■ Problem details: Transcribe the full listing so that each line reads as it does in the original.
>>>
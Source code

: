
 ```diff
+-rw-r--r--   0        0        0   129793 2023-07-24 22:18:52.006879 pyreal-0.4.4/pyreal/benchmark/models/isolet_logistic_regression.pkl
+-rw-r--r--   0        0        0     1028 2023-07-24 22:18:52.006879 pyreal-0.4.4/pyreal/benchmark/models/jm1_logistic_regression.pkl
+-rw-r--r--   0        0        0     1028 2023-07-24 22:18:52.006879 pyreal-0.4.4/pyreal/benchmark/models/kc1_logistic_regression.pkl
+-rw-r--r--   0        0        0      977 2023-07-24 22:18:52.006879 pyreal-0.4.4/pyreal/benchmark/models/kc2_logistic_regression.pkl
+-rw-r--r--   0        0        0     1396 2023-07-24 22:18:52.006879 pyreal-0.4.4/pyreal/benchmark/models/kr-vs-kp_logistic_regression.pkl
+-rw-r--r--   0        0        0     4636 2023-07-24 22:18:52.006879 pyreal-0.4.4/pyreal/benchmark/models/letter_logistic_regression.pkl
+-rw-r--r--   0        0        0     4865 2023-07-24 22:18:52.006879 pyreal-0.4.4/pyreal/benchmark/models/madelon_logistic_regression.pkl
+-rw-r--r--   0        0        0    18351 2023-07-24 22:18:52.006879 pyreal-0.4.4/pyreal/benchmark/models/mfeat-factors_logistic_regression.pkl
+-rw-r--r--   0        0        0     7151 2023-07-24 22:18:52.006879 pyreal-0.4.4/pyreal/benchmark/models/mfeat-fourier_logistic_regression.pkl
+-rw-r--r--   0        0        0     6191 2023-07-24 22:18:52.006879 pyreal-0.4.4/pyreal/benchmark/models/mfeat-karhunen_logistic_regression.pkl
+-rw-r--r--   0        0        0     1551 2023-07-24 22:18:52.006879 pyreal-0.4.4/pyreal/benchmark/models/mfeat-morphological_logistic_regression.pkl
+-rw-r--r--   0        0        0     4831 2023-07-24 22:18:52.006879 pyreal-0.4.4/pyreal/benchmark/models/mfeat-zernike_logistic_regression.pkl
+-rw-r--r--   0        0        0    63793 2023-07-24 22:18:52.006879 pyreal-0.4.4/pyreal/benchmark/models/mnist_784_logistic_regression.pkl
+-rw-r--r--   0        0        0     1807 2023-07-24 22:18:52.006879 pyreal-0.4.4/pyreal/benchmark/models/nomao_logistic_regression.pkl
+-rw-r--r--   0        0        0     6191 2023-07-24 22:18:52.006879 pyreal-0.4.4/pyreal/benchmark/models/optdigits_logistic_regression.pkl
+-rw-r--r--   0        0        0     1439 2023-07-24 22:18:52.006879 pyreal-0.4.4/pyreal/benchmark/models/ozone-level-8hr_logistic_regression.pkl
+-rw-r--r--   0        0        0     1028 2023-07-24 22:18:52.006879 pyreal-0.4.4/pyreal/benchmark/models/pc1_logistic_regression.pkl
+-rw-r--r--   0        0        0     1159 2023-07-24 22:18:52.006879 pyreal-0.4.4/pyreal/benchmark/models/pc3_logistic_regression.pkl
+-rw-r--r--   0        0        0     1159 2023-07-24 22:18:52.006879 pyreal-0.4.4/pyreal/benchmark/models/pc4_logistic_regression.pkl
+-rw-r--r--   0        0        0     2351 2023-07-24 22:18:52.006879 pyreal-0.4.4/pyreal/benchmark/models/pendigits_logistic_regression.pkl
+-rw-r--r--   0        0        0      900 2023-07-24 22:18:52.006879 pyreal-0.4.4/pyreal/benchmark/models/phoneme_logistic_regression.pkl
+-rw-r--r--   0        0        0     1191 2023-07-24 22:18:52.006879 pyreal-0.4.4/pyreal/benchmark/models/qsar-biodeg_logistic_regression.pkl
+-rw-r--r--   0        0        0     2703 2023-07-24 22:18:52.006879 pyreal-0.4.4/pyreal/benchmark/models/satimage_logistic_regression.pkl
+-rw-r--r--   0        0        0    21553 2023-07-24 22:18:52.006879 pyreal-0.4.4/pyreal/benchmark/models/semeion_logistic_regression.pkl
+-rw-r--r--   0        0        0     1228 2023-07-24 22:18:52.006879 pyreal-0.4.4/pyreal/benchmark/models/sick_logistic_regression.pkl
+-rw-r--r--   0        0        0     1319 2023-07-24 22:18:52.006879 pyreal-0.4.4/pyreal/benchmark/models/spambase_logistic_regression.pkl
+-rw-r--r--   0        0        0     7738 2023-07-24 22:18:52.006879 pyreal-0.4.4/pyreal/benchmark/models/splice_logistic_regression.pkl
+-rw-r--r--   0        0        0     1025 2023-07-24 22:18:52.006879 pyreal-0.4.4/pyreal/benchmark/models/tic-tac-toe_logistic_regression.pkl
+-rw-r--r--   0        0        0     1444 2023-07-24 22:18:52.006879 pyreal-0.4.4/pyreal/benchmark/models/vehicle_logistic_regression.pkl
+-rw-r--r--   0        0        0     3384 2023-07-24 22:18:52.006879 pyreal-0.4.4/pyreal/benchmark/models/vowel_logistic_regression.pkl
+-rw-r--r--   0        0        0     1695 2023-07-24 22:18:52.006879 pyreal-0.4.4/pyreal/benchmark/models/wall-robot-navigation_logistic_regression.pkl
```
<<<
■ Exercise solution:
Source code

:
 ```diff
+-rw-r--r--   0        0        0   129793 2023-07-24 22:18:52.006879 pyreal-0.4.4/pyreal/benchmark/models/isolet_logistic_regression.pkl
+-rw-r--r--   0        0        0     1028 2023-07-24 22:18:52.006879 pyreal-0.4.4/pyreal/benchmark/models/jm1_logistic_regression.pkl
+-rw-r--r--   0        0        0     1028 2023-07-24 22:18:52.006879 pyreal-0.4.4/pyreal/benchmark/models/kc1_logistic_regression.pkl
+-rw-r--r--   0        0        0      977 2023-07-24 22:18:52.006879 pyreal-0.4.4/pyreal/benchmark/models/kc2_logistic_regression.pkl
+-rw-r--r--   0        0        0     1396 2023-07-24 22:18:52.006879 pyreal-0.4.4/pyreal/benchmark/models/kr-vs-kp_logistic_regression.pkl
+-rw-r--r--   0        0        0     4636 2023-07-24 22:18:52.006879 pyreal-0.4.4/pyreal/benchmark/models/letter_logistic_regression.pkl
+-rw-r--r--   0        0        0     4865 2023-07-24 22:18:52.006879 pyreal-0.4.4/pyreal/benchmark/models/madelon_logistic_regression.pkl
+-rw-r--r--   0        0        0    18351 2023-07-24 22:18:52.006879 pyreal-0.4.4/pyreal/benchmark/models/mfeat-factors_logistic_regression.pkl
+-rw-r--r--   0        0        0     7151 2023-07-24 22:18:52.006879 pyreal-0.4.4/pyreal/benchmark/models/mfeat-fourier_logistic_regression.pkl
+-rw-r--r--   0        0        0     6191 2023-07-24 22:18:52.006879 pyreal-0.4.4/pyreal/benchmark/models/mfeat-karhunen_logistic_regression.pkl
+-rw-r--r--   0        0        0     1551 2023-07-24 22:18:52.006879 pyreal-0.4.4/pyreal/benchmark/models/mfeat-morphological_logistic_regression.pkl
+-rw-r--r--   0        0        0     4831 2023-07-24 22:18:52.006879 pyreal-0.4.4/pyreal/benchmark/models/mfeat-zernike_logistic_regression.pkl
+-rw-r--r--   0        0        0    63793 2023-07-24 22:18:52.006879 pyreal-0.4.4/pyreal/benchmark/models/mnist_784_logistic_regression.pkl
+-rw-r--r--   0        0        0     1807 2023-07-24 22:18:52.006879 pyreal-0.4.4/pyreal/benchmark/models/nomao_logistic_regression.pkl
+-rw-r--r--   0        0        0     6191 2023-07-24 22:18:52.006879 pyreal-0.4.4/pyreal/benchmark/models/optdigits_logistic_regression.pkl
+-rw-r--r--   0        0        0     1439 2023-07-24 22:18:52.006879 pyreal-0.4.4/pyreal/benchmark/models/ozone-level-8hr_logistic_regression.pkl
+-rw-r--r--   0        0        0     1028 2023-07-24 22:18:52.006879 pyreal-0.4.4/pyreal/benchmark/models/pc1_logistic_regression.pkl
+-rw-r--r--   0        0        0     1159 2023-07-24 22:18:52.006879 pyreal-0.4.4/pyreal/benchmark/models/pc3_logistic_regression.pkl
+-rw-r--r--   0        0        0     1159 2023-07-24 22:18:52.006879 pyreal-0.4.4/pyreal/benchmark/models/pc4_logistic_regression.pkl
+-rw-r--r--   0        0        0     2351 2023-07-24 22:18:52.006879 pyreal-0.4.4/pyreal/benchmark/models/pendigits_logistic_regression.pkl
+-rw-r--r--   0        0        0      900 2023-07-24 22:18:52.006879 pyreal-0.4.4/pyreal/benchmark/models/phoneme_logistic_regression.pkl
+-rw-r--r--   0        0        0     1191 2023-07-24 22:18:52.006879 pyreal-0.4.4/pyreal/benchmark/models/qsar-biodeg_logistic_regression.pkl
+-rw-r--r--   0        0        0     2703 2023-07-24 22:18:52.006879 pyreal-0.4.4/pyreal/benchmark/models/satimage_logistic_regression.pkl
+-rw-r--r--   0        0        0    21553 2023-07-24 22:18:52.006879 pyreal-0.4.4/pyreal/benchmark/models/semeion_logistic_regression.pkl
+-rw-r--r--   0        0        0     1228 2023-07-24 22:18:52.006879 pyreal-0.4.4/pyreal/benchmark/models/sick_logistic_regression.pkl
+-rw-r--r--   0        0        0     1319 2023-07-24 22:18:52.006879 pyreal-0.4.4/pyreal/benchmark/models/spambase_logistic_regression.pkl
+-rw-r--r--   0        0        0     7738 2023-07-24 22:18:52.006879 pyreal-0.4.4/pyreal/benchmark/models/splice_logistic_regression.pkl
+-rw-r--r--   0        0        0     1025 2023-07-24 22:18:52.006879 pyreal-0.4.4/pyreal/benchmark/models/tic-tac-toe_logistic_regression.pkl
+-rw-r--r--   0        0        0     1444 2023-07-24 22:18:52.006879 pyreal-0.4.4/pyreal/benchmark/models/vehicle_logistic_regression.pkl
+-rw-r--r--   0        0        0     3384 2023-07-24 22:18:52.006879 pyreal-0.4.4/pyreal/benchmark/models/vowel_logistic_regression.pkl
+-rw-r--r--   0        0        0     1695 2023-07-24 22:18:52.006879 pyreal-0.4.4/pyreal/benchmark/models/wall-robot-navigation_logistic_regression.pkl
```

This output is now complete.